**Task statement**
Only lines that contain the word "России" belong in the answer; copy them from the records below.

**The data**
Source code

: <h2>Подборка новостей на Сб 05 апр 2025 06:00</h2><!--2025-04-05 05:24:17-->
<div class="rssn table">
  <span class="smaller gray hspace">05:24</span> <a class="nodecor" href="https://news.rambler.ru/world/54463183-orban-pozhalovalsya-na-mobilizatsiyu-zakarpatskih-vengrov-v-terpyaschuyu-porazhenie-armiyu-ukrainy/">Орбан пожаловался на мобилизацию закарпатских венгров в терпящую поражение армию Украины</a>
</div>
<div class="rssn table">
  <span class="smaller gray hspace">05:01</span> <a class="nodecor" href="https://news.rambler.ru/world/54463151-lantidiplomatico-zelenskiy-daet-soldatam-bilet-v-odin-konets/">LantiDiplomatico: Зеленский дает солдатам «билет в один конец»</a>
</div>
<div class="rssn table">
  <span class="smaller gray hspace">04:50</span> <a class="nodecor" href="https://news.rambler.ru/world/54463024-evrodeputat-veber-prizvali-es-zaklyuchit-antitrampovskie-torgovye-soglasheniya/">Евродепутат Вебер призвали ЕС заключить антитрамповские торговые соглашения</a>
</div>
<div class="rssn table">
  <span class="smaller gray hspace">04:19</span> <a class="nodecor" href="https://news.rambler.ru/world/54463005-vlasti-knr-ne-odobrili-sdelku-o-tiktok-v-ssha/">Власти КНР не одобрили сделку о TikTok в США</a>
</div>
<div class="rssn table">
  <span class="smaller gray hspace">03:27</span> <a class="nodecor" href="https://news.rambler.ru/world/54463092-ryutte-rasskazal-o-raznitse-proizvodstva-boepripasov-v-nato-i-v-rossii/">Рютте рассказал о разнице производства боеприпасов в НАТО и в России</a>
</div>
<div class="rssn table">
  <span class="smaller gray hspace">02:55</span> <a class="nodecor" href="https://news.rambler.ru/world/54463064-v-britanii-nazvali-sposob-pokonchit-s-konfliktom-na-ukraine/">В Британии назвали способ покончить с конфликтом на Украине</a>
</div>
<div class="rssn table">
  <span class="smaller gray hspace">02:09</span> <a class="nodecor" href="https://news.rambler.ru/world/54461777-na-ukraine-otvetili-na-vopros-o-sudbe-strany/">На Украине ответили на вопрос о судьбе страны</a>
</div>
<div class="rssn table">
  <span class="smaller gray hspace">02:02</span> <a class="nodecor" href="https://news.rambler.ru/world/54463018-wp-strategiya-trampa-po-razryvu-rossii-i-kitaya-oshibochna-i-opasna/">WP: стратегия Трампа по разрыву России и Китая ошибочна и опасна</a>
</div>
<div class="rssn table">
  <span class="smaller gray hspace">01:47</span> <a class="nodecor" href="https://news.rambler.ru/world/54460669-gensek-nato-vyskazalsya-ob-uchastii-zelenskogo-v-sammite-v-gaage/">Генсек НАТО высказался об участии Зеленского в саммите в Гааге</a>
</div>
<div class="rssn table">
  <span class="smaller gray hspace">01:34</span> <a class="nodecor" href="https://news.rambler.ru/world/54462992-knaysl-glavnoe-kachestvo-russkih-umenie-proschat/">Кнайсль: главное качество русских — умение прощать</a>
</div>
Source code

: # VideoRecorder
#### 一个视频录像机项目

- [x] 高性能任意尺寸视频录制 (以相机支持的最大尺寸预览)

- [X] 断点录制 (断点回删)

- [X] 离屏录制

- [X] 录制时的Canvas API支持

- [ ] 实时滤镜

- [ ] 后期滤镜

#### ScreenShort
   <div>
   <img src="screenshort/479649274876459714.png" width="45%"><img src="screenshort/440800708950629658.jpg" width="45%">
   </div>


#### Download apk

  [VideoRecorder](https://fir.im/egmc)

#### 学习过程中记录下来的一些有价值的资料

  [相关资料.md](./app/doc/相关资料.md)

**Solution**
  <span class="smaller gray hspace">03:27</span> <a class="nodecor" href="https://news.rambler.ru/world/54463092-ryutte-rasskazal-o-raznitse-proizvodstva-boepripasov-v-nato-i-v-rossii/">Рютте рассказал о разнице производства боеприпасов в НАТО и в России</a>
  <span class="smaller gray hspace">02:02</span> <a class="nodecor" href="https://news.rambler.ru/world/54463018-wp-strategiya-trampa-po-razryvu-rossii-i-kitaya-oshibochna-i-opasna/">WP: стратегия Трампа по разрыву России и Китая ошибочна и опасна</a>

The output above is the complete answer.